## [PROBLEM]
Show every line of the data below that includes the word "Beta".

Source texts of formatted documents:
== Segment start ==

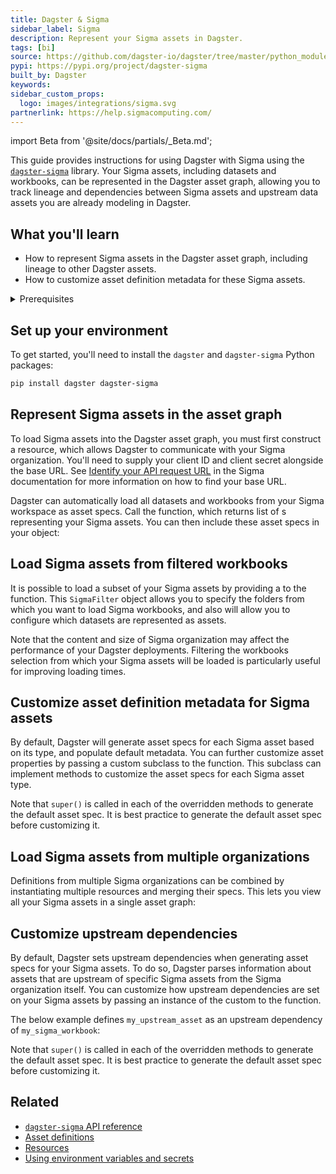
 ```yaml
---
title: Dagster & Sigma
sidebar_label: Sigma
description: Represent your Sigma assets in Dagster.
tags: [bi]
source: https://github.com/dagster-io/dagster/tree/master/python_modules/libraries/dagster-sigma
pypi: https://pypi.org/project/dagster-sigma
built_by: Dagster
keywords:
sidebar_custom_props:
  logo: images/integrations/sigma.svg
partnerlink: https://help.sigmacomputing.com/
---
```


import Beta from '@site/docs/partials/\_Beta.md';

<Beta />

This guide provides instructions for using Dagster with Sigma using the [`dagster-sigma`](/api/libraries/dagster-sigma) library. Your Sigma assets, including datasets and workbooks, can be represented in the Dagster asset graph, allowing you to track lineage and dependencies between Sigma assets and upstream data assets you are already modeling in Dagster.

## What you'll learn

- How to represent Sigma assets in the Dagster asset graph, including lineage to other Dagster assets.
- How to customize asset definition metadata for these Sigma assets.

<details>
  <summary>Prerequisites</summary>

- The `dagster-sigma` library installed in your environment
- Familiarity with asset definitions and the Dagster asset graph
- Familiarity with Dagster resources
- Familiarity with Sigma concepts, like datasets and workbooks
- A Sigma organization
- A Sigma client ID and client secret. For more information, see [Generate API client credentials](https://help.sigmacomputing.com/reference/generate-client-credentials#generate-api-client-credentials) in the Sigma documentation.

</details>

## Set up your environment

To get started, you'll need to install the `dagster` and `dagster-sigma` Python packages:

```bash
pip install dagster dagster-sigma
```

## Represent Sigma assets in the asset graph

To load Sigma assets into the Dagster asset graph, you must first construct a <PyObject section="libraries" module="dagster_sigma" object="SigmaOrganization" /> resource, which allows Dagster to communicate with your Sigma organization. You'll need to supply your client ID and client secret alongside the base URL. See [Identify your API request URL](https://help.sigmacomputing.com/reference/get-started-sigma-api#identify-your-api-request-url) in the Sigma documentation for more information on how to find your base URL.

Dagster can automatically load all datasets and workbooks from your Sigma workspace as asset specs. Call the <PyObject section="libraries" module="dagster_sigma" object="load_sigma_asset_specs" /> function, which returns list of <PyObject section="assets" module="dagster" object="AssetSpec" />s representing your Sigma assets. You can then include these asset specs in your <PyObject section="definitions" module="dagster" object="Definitions" /> object:

<CodeExample path="docs_snippets/docs_snippets/integrations/sigma/representing-sigma-assets.py" />

## Load Sigma assets from filtered workbooks

It is possible to load a subset of your Sigma assets by providing a <PyObject section="libraries" module="dagster_sigma" object="SigmaFilter" /> to the <PyObject section="libraries" module="dagster_sigma" object="load_sigma_asset_specs" /> function. This `SigmaFilter` object allows you to specify the folders from which you want to load Sigma workbooks, and also will allow you to configure which datasets are represented as assets.

Note that the content and size of Sigma organization may affect the performance of your Dagster deployments. Filtering the workbooks selection from which your Sigma assets will be loaded is particularly useful for improving loading times.

<CodeExample path="docs_snippets/docs_snippets/integrations/sigma/filtering-sigma-assets.py" />

## Customize asset definition metadata for Sigma assets

By default, Dagster will generate asset specs for each Sigma asset based on its type, and populate default metadata. You can further customize asset properties by passing a custom <PyObject section="libraries" module="dagster_sigma" object="DagsterSigmaTranslator" /> subclass to the <PyObject section="libraries" module="dagster_sigma" object="load_sigma_asset_specs" /> function. This subclass can implement methods to customize the asset specs for each Sigma asset type.

<CodeExample path="docs_snippets/docs_snippets/integrations/sigma/customize-sigma-asset-defs.py" />

Note that `super()` is called in each of the overridden methods to generate the default asset spec. It is best practice to generate the default asset spec before customizing it.

## Load Sigma assets from multiple organizations

Definitions from multiple Sigma organizations can be combined by instantiating multiple <PyObject section="libraries" module="dagster_sigma" object="SigmaOrganization" /> resources and merging their specs. This lets you view all your Sigma assets in a single asset graph:

<CodeExample path="docs_snippets/docs_snippets/integrations/sigma/multiple-sigma-organizations.py" />

## Customize upstream dependencies

By default, Dagster sets upstream dependencies when generating asset specs for your Sigma assets. To do so, Dagster parses information about assets that are upstream of specific Sigma assets from the Sigma organization itself. You can customize how upstream dependencies are set on your Sigma assets by passing an instance of the custom <PyObject section="libraries" module="dagster_sigma" object="DagsterSigmaTranslator" /> to the <PyObject section="libraries" module="dagster_sigma" object="load_sigma_asset_specs" /> function.

The below example defines `my_upstream_asset` as an upstream dependency of `my_sigma_workbook`:

<CodeExample
    startAfter="start_upstream_asset"
    endBefore="end_upstream_asset"
    path="docs_snippets/docs_snippets/integrations/sigma/customize_upstream_dependencies.py"
/>

Note that `super()` is called in each of the overridden methods to generate the default asset spec. It is best practice to generate the default asset spec before customizing it.

## Related

- [`dagster-sigma` API reference](/api/libraries/dagster-sigma)
- [Asset definitions](/guides/build/assets/defining-assets)
- [Resources](/guides/build/external-resources/)
- [Using environment variables and secrets](/guides/deploy/using-environment-variables-and-secrets)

== Segment end ==

## [WRITTEN SOLUTION]
import Beta from '@site/docs/partials/\_Beta.md';
<Beta />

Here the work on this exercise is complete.